Problem:
Your answer should consist of the lines holding "understanding", copied from the material below.

Provided entries:
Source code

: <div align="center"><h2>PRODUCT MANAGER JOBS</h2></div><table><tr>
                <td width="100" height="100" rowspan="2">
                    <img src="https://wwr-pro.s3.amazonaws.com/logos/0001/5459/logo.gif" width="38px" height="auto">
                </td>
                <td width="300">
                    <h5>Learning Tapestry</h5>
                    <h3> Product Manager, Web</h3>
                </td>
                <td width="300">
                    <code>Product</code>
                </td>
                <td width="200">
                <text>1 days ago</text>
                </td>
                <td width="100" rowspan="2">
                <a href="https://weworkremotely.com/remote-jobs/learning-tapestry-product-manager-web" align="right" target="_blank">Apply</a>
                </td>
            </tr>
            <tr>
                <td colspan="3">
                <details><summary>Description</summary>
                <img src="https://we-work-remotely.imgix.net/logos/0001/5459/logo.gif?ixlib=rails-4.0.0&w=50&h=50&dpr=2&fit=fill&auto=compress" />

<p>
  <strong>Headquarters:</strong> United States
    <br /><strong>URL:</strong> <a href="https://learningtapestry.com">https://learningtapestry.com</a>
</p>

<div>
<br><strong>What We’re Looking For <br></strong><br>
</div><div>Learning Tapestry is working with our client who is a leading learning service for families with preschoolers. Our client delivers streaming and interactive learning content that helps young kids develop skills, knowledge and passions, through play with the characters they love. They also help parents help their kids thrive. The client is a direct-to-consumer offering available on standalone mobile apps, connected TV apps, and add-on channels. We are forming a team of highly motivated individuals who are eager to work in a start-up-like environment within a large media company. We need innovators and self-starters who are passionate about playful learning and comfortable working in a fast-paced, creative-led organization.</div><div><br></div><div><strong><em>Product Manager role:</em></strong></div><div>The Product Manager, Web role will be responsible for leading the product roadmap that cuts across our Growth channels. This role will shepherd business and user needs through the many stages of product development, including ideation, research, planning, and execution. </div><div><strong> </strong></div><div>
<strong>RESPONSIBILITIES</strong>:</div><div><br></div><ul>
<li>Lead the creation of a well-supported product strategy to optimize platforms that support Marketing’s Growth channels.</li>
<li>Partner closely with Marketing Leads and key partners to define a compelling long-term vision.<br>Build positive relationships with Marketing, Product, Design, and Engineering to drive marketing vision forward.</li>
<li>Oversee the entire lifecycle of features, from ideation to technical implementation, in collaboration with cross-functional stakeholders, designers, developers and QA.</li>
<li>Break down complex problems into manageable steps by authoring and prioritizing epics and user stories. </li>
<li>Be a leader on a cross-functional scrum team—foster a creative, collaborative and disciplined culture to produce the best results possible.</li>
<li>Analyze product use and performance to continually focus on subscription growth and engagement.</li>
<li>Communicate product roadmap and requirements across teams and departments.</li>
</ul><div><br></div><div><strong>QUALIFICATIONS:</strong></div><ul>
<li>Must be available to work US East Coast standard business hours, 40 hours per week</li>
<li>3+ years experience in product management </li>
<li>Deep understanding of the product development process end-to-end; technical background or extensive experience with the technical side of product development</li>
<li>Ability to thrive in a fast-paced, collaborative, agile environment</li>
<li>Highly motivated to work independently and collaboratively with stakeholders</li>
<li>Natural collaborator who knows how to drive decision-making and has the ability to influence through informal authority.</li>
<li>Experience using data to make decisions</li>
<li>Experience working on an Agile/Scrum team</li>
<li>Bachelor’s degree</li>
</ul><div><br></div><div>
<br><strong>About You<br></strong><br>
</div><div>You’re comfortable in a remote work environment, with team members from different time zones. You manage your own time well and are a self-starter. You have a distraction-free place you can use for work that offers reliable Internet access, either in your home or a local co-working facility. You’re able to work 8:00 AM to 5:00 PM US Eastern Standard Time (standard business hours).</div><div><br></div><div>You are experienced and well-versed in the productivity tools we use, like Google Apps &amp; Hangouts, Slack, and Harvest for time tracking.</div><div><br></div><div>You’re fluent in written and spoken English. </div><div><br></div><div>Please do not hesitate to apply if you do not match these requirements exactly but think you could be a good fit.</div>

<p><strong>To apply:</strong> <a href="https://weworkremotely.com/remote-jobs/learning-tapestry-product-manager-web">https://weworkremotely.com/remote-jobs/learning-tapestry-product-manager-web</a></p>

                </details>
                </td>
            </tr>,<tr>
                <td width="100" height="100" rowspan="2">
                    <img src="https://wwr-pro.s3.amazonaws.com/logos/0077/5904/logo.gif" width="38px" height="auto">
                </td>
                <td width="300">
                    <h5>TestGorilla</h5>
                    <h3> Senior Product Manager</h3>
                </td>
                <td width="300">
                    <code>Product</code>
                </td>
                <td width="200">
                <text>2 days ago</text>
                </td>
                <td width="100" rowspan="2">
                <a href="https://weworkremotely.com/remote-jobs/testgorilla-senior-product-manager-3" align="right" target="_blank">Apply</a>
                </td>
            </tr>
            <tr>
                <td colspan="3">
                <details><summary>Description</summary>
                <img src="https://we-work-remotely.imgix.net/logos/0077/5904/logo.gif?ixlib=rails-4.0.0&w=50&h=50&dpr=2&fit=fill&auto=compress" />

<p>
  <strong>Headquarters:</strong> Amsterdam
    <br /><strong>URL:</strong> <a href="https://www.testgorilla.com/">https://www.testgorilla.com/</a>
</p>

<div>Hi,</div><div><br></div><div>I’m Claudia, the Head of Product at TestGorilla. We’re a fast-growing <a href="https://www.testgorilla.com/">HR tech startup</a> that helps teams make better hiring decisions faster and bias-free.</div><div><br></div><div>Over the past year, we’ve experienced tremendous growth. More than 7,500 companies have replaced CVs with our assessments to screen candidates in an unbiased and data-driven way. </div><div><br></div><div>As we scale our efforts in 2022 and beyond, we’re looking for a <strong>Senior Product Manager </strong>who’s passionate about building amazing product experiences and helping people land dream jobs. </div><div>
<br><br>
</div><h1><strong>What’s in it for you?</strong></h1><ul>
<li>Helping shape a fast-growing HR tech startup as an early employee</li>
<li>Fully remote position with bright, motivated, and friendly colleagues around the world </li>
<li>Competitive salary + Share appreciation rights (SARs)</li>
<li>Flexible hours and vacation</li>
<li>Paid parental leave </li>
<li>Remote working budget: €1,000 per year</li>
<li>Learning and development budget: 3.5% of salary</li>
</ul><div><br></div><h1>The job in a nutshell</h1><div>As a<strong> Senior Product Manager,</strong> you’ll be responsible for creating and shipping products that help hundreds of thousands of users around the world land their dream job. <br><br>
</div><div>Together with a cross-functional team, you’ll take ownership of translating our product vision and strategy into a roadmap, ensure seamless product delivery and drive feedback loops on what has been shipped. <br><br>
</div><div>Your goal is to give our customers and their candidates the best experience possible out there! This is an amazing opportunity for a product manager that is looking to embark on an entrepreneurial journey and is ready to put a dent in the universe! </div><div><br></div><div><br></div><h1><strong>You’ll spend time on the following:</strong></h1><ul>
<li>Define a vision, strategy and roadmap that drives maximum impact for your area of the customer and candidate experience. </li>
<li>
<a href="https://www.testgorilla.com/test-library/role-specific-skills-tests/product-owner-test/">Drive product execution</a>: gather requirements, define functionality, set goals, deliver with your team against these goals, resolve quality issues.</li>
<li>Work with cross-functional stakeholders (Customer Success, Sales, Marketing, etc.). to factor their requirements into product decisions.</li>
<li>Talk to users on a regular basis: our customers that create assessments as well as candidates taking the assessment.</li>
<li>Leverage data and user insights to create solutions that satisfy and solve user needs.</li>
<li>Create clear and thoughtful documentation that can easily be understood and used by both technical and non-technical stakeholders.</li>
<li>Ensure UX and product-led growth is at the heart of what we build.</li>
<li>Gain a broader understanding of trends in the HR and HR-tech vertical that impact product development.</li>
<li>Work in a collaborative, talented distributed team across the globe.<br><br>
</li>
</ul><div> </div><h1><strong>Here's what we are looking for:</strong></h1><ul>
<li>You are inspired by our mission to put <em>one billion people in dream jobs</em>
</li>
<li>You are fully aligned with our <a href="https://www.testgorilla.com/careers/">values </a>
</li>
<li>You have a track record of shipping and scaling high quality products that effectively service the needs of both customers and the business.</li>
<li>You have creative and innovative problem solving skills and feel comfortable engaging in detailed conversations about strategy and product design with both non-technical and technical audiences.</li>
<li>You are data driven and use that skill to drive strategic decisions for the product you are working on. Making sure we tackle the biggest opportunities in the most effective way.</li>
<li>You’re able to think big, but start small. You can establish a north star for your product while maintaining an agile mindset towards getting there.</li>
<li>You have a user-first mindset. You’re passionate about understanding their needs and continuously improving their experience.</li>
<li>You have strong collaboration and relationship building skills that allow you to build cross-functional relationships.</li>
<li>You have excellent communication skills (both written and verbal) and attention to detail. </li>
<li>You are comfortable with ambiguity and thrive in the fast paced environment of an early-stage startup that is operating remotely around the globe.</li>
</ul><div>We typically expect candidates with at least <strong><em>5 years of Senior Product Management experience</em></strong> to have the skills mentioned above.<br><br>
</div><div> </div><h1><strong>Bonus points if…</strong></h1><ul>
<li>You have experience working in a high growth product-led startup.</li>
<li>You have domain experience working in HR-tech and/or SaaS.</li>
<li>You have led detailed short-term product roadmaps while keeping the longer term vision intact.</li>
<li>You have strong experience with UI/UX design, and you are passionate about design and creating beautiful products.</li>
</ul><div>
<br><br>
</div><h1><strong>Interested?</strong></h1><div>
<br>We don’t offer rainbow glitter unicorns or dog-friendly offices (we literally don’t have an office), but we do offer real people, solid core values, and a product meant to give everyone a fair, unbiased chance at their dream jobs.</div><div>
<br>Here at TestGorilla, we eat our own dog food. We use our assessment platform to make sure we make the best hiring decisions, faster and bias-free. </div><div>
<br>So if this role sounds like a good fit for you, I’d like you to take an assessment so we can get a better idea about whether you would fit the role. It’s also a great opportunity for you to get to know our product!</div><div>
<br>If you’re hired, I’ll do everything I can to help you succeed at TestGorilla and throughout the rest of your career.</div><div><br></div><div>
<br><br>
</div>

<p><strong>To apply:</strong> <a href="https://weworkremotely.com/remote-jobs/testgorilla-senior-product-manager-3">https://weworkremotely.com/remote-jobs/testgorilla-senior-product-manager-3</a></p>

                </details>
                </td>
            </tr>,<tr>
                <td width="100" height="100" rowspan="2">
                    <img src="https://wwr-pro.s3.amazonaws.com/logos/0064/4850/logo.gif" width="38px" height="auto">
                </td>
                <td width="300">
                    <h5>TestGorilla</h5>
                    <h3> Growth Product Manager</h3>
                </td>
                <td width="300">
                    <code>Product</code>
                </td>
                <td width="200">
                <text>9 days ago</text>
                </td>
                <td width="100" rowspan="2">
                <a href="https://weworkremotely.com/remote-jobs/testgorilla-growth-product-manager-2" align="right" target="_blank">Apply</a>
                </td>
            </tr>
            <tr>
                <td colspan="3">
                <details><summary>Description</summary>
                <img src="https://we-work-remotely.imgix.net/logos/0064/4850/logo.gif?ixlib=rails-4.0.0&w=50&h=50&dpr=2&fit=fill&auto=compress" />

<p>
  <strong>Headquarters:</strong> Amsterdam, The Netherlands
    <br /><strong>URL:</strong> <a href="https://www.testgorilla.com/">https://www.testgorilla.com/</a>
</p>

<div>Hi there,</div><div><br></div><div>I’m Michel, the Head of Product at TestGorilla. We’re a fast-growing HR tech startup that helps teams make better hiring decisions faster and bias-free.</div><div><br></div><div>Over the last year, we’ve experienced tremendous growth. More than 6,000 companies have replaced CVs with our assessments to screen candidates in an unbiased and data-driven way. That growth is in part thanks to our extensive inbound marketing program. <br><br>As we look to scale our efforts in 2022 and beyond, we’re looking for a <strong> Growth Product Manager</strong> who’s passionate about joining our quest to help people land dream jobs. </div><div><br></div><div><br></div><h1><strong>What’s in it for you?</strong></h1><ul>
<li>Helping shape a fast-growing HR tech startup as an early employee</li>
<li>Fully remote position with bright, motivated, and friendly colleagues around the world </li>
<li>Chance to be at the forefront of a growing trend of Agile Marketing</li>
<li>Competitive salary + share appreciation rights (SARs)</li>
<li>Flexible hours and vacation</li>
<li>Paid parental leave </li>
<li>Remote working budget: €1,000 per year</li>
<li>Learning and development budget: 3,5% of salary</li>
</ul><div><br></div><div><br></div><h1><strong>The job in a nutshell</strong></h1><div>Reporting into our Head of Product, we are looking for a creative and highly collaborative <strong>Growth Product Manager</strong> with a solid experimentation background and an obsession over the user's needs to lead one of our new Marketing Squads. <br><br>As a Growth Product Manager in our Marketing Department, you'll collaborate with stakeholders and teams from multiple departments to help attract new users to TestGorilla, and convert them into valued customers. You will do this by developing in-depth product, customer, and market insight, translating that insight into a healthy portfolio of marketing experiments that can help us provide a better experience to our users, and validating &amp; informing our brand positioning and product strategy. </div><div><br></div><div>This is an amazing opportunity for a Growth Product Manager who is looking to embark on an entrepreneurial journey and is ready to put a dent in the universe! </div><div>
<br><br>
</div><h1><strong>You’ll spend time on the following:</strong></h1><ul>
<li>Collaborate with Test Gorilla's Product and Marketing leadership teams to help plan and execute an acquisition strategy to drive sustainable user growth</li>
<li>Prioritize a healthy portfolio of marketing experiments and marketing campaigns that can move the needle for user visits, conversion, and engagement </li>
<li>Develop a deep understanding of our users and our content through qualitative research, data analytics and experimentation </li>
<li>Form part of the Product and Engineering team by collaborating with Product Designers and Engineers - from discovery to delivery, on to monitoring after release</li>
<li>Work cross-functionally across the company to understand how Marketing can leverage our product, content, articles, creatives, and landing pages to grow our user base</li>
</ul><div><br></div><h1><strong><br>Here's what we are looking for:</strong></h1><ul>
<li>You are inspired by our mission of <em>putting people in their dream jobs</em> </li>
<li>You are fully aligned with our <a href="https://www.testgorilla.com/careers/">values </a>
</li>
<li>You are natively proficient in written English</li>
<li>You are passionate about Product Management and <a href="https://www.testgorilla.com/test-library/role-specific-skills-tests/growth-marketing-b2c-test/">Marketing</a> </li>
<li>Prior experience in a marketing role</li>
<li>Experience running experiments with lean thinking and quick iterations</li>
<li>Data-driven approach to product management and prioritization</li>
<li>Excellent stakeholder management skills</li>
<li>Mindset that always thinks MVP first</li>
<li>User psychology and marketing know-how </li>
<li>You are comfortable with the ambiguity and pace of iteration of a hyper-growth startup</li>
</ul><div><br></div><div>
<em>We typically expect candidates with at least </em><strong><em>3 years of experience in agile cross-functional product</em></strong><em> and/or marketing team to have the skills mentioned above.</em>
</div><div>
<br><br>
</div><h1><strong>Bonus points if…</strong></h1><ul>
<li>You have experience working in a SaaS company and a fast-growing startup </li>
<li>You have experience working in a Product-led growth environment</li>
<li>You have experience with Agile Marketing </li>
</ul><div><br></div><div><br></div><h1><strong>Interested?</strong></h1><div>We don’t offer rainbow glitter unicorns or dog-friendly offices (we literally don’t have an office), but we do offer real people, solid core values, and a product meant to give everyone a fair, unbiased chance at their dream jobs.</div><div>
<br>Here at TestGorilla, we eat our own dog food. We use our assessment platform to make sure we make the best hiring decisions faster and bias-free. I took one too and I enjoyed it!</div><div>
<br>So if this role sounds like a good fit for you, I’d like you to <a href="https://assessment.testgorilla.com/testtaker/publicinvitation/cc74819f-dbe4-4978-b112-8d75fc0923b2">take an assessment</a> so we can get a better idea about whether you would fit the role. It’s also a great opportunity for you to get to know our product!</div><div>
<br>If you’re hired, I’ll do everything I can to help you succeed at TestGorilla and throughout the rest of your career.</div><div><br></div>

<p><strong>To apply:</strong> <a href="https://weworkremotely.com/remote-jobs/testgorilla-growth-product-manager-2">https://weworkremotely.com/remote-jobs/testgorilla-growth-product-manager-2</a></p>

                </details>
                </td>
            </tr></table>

Result below:
<li>Deep understanding of the product development process end-to-end; technical background or extensive experience with the technical side of product development</li>
<li>Gain a broader understanding of trends in the HR and HR-tech vertical that impact product development.</li>
<li>You have a user-first mindset. You’re passionate about understanding their needs and continuously improving their experience.</li>
<li>Develop a deep understanding of our users and our content through qualitative research, data analytics and experimentation </li>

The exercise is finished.